Nikt się nie spodziewał takiego obrotu spraw. Trzymajcie się wszystkie, obyśmy wyszły z tego cało....
To prawda. To niesamowite, jak w ciągu niecałych dwóch tygodni zmienił się w zasadzie cały świat. Jak musi być źle, skoro podejmuje się takie kroki. Dla nas pacjentów onkologicznych i dla innych ciężko chorych to sytuacja wyjątkowo trudna, bo różnie może być z leczeniem. Raz już patrzyłyśmy śmierci w twarz i powiem szczerze, że chyba dzięki temu jest mi to teraz łatwiej znieść. Wiem, że jestem śmiertelna. Chronię się jak mogę, ale czy to coś pomoże, nie wiem. Dziewczyny, wierzmy w to, że ta epidemia, tak jak wszystkie, szybko przyszła i szybko odejdzie.
No wygadałam sie a teraz wstaję do pracy.

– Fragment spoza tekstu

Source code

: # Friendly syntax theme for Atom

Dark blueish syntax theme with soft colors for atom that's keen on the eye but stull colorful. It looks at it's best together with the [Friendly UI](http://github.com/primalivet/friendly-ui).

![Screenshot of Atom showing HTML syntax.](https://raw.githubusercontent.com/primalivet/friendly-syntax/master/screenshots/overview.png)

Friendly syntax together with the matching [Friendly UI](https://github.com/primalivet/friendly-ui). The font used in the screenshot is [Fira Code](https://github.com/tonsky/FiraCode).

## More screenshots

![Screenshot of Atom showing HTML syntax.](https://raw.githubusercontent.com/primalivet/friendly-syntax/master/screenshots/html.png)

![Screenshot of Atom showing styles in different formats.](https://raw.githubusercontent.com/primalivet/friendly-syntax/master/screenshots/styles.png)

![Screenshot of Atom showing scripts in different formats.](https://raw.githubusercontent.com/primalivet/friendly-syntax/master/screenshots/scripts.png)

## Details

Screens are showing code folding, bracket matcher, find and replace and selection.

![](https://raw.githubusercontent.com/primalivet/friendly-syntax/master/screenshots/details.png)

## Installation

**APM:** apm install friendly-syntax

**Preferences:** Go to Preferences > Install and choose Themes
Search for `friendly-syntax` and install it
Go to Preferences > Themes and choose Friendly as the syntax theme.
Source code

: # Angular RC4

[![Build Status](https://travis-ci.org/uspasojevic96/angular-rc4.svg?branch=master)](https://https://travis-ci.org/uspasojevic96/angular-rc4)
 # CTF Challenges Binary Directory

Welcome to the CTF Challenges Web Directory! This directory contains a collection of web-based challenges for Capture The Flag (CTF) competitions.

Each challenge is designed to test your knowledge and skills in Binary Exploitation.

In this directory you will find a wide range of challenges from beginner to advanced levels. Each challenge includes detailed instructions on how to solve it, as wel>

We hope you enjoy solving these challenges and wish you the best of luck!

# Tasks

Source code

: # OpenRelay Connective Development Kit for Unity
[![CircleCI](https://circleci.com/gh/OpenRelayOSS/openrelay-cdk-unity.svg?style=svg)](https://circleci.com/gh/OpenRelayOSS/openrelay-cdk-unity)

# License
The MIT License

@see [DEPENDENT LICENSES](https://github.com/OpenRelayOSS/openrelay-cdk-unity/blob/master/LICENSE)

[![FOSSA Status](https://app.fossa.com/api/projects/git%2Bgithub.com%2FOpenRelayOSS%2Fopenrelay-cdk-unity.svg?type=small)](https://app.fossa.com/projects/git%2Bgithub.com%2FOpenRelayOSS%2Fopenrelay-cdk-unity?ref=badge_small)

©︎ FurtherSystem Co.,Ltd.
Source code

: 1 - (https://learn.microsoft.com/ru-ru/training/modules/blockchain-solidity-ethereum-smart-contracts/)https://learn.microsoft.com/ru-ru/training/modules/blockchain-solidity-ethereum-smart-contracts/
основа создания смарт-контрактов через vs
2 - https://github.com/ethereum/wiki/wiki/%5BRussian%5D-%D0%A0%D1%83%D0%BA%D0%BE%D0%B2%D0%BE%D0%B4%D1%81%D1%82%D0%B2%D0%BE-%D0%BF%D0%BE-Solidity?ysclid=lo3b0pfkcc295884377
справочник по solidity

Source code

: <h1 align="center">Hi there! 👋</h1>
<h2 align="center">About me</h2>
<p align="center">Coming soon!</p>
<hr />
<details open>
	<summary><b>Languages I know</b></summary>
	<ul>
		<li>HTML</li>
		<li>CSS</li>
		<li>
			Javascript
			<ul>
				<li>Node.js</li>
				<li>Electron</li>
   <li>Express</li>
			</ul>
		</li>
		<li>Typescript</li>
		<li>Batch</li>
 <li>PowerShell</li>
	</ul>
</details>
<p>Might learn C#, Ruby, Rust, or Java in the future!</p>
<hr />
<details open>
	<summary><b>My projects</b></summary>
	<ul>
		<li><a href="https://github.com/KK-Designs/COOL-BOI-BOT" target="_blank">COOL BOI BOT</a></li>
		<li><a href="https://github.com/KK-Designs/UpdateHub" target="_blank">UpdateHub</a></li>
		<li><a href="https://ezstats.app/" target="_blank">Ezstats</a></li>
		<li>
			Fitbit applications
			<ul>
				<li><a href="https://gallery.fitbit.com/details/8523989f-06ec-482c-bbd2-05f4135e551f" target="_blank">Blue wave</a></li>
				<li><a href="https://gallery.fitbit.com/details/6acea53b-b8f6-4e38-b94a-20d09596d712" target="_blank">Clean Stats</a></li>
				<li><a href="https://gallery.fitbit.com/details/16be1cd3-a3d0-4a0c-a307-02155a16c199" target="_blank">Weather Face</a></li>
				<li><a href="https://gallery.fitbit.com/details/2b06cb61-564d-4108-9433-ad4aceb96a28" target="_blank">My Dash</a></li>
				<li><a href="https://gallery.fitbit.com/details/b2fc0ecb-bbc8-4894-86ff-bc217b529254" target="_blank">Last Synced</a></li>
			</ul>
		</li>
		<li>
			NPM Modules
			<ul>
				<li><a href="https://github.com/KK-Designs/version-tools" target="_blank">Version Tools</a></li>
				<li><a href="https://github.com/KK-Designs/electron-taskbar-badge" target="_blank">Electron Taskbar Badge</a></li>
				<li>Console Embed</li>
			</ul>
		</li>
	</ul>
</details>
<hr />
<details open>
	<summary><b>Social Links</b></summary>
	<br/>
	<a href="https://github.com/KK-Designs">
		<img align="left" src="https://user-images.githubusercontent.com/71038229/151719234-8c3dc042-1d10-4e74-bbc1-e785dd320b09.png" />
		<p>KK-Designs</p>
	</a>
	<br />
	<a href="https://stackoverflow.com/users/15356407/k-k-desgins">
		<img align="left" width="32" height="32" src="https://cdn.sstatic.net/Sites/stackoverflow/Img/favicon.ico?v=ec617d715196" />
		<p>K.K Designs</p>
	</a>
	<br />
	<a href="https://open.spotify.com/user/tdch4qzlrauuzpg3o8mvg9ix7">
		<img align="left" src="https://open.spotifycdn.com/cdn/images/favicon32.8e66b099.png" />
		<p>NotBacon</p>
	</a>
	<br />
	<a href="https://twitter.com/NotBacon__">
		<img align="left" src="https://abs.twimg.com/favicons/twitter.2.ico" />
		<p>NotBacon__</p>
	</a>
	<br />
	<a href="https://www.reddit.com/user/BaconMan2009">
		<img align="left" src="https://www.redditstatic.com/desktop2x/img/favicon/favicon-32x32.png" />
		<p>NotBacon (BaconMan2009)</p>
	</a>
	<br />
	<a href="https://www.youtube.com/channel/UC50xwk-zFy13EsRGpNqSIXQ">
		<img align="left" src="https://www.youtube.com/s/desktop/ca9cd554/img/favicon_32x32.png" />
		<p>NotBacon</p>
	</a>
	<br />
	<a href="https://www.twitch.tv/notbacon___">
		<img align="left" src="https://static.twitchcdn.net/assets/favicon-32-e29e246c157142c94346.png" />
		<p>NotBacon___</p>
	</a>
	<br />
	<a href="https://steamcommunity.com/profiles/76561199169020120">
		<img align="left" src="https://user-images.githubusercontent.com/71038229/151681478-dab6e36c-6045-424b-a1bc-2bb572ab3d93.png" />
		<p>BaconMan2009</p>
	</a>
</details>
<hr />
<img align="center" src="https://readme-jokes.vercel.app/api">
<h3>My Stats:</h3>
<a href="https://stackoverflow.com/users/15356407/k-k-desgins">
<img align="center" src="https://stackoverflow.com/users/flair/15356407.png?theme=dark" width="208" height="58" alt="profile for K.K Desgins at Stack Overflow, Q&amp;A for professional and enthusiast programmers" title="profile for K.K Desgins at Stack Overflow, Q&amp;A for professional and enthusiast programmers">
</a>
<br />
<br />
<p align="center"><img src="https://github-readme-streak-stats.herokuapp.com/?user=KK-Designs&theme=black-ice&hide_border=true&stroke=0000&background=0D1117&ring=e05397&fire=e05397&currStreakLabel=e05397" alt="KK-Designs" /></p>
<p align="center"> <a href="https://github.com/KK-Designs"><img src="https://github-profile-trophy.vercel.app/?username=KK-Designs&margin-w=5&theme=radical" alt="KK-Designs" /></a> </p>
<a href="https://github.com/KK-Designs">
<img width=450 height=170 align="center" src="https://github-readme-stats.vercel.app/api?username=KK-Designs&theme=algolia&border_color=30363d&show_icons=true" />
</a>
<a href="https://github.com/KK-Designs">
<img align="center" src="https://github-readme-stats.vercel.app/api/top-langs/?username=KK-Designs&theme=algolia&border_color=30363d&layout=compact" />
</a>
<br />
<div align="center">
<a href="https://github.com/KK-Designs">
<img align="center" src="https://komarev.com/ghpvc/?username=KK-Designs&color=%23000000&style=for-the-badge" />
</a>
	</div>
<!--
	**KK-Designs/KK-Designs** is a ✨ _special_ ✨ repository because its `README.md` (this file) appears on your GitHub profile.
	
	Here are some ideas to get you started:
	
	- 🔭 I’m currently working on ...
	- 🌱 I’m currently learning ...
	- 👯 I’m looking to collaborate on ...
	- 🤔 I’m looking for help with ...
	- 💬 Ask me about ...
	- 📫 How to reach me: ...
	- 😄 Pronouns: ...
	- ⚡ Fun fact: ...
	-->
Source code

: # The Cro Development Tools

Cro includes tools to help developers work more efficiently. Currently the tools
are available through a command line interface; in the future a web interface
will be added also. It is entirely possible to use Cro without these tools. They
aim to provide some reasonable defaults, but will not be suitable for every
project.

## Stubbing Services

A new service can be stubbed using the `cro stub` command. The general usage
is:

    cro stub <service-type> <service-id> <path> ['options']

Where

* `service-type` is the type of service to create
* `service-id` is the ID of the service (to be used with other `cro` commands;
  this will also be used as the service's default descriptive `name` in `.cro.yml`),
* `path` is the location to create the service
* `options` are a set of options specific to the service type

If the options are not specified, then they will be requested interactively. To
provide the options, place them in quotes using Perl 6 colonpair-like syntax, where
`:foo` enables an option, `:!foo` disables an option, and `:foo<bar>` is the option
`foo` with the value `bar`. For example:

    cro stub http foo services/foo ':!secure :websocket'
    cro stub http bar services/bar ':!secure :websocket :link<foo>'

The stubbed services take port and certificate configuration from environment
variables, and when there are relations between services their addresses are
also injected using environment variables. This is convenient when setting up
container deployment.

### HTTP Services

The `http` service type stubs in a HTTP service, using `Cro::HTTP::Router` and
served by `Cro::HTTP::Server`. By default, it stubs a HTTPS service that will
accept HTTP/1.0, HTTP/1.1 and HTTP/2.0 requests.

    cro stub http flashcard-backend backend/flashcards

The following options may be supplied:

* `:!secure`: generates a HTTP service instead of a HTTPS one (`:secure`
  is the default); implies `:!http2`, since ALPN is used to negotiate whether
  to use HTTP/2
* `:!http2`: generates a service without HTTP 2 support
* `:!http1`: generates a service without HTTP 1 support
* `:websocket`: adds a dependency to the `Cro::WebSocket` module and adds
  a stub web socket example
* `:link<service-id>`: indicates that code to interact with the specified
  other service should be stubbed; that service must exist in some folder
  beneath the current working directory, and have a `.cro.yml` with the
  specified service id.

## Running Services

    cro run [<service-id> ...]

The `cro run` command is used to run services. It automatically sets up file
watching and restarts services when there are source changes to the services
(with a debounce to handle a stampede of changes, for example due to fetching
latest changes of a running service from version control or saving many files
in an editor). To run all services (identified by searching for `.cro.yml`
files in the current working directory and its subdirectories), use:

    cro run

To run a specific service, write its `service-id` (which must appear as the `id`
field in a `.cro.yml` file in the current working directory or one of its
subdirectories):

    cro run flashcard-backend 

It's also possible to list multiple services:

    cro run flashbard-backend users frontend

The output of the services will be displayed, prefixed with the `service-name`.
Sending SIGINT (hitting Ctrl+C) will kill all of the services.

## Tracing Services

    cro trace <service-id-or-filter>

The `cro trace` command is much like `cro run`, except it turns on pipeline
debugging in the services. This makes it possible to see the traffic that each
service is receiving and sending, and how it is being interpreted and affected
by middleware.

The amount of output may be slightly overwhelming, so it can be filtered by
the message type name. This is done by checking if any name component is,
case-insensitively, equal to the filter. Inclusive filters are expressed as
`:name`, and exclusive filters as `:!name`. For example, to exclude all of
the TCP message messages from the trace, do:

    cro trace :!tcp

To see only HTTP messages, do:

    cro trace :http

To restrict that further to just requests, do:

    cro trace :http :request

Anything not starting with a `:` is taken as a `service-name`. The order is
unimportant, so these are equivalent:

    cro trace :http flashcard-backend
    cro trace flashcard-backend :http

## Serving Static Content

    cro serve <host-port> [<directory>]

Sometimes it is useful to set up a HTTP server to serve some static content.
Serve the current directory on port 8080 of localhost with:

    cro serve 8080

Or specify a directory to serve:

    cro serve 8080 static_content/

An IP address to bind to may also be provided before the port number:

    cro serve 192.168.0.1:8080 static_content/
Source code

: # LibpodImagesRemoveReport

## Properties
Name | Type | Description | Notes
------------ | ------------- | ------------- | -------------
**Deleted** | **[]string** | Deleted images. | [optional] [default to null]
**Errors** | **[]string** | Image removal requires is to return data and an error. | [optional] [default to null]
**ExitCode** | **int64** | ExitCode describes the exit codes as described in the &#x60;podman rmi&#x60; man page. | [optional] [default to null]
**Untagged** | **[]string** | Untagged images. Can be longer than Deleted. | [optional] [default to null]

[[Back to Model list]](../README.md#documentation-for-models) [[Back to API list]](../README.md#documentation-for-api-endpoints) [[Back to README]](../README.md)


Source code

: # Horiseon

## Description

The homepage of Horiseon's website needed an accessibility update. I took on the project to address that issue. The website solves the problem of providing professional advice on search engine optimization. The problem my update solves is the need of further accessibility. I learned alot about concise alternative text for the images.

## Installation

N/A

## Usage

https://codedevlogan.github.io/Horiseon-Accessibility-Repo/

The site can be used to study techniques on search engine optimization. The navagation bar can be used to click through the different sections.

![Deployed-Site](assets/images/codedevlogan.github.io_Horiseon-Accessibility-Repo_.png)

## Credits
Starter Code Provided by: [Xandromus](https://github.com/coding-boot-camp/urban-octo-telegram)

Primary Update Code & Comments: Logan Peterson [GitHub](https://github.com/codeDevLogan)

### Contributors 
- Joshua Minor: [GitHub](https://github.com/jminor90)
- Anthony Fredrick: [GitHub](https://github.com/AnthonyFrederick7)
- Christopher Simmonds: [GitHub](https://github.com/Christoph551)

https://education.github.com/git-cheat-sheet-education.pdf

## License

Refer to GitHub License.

Teraz pracuję zdalnie więc trzeba tylko wskoczyć w dres i podejść do biurka Nawet mi się to podoba!
hehe takie home office to chyba fajna sprawa:-) ja niestety tu w Szkocji pracuje jako kelnerka i kolejne dni są pod wielkim znakiem zapytania..jutro już mam wolne, a co będzie dalej to tylko ten u góry wie. Również mam nadzieje ze ta epidemia się skończy, ale tak jak powiedziałaś, my o śmiertelności myślimy znacznie częściej niż ludzie nie mający styczności z nowotworem..mnie to po prostu irytuje ze wszędzie jest taki paraliż i mam nadzieje ze szybko zażegnamy ten kryzys.